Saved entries
● ● ● ● ● ● ●

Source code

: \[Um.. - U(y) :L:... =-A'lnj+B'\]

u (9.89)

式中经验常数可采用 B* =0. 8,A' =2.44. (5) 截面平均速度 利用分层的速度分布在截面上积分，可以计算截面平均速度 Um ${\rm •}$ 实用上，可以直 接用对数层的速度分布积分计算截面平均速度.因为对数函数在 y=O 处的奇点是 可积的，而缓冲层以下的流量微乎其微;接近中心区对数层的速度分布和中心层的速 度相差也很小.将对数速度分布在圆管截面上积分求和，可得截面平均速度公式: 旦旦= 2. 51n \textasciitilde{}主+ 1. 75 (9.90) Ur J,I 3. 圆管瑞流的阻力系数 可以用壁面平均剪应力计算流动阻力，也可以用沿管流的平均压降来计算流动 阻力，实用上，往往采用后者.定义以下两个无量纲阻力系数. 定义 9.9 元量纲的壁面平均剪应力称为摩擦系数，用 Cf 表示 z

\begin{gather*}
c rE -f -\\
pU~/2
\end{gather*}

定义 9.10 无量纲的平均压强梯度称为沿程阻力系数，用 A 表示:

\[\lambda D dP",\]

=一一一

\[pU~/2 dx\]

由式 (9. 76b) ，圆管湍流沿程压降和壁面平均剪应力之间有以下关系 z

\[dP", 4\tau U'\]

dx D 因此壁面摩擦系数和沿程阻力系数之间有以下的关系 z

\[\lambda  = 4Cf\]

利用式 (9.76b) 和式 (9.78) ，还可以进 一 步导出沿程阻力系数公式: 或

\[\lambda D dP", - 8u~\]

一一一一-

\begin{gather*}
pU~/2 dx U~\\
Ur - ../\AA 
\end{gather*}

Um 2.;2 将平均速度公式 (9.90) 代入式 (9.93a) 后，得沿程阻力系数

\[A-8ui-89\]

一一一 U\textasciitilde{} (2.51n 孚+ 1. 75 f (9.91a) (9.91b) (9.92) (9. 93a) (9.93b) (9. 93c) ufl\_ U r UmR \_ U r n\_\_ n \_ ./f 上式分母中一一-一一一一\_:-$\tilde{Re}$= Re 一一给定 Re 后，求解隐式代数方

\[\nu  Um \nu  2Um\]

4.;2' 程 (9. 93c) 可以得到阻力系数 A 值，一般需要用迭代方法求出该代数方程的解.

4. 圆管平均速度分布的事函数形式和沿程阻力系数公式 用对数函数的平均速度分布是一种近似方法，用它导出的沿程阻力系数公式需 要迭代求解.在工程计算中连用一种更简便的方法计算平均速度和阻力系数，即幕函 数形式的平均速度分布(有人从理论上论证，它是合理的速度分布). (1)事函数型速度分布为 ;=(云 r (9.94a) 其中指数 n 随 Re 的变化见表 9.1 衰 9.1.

● ● ● ● ● ● ●

__WHAT YOU SHOULD DO__. Your task is to retype, exactly and only, the lines from the one with "pU~/2 dx U~\\" through the final line above.

__RESULT OF THIS TASK__.
pU~/2 dx U~\\
Ur - ../\AA 
\end{gather*}

Um 2.;2 将平均速度公式 (9.90) 代入式 (9.93a) 后，得沿程阻力系数

\[A-8ui-89\]

一一一 U\textasciitilde{} (2.51n 孚+ 1. 75 f (9.91a) (9.91b) (9.92) (9. 93a) (9.93b) (9. 93c) ufl\_ U r UmR \_ U r n\_\_ n \_ ./f 上式分母中一一-一一一一\_:-$\tilde{Re}$= Re 一一给定 Re 后，求解隐式代数方

\[\nu  Um \nu  2Um\]

4.;2' 程 (9. 93c) 可以得到阻力系数 A 值，一般需要用迭代方法求出该代数方程的解.

4. 圆管平均速度分布的事函数形式和沿程阻力系数公式 用对数函数的平均速度分布是一种近似方法，用它导出的沿程阻力系数公式需 要迭代求解.在工程计算中连用一种更简便的方法计算平均速度和阻力系数，即幕函 数形式的平均速度分布(有人从理论上论证，它是合理的速度分布). (1)事函数型速度分布为 ;=(云 r (9.94a) 其中指数 n 随 Re 的变化见表 9.1 衰 9.1.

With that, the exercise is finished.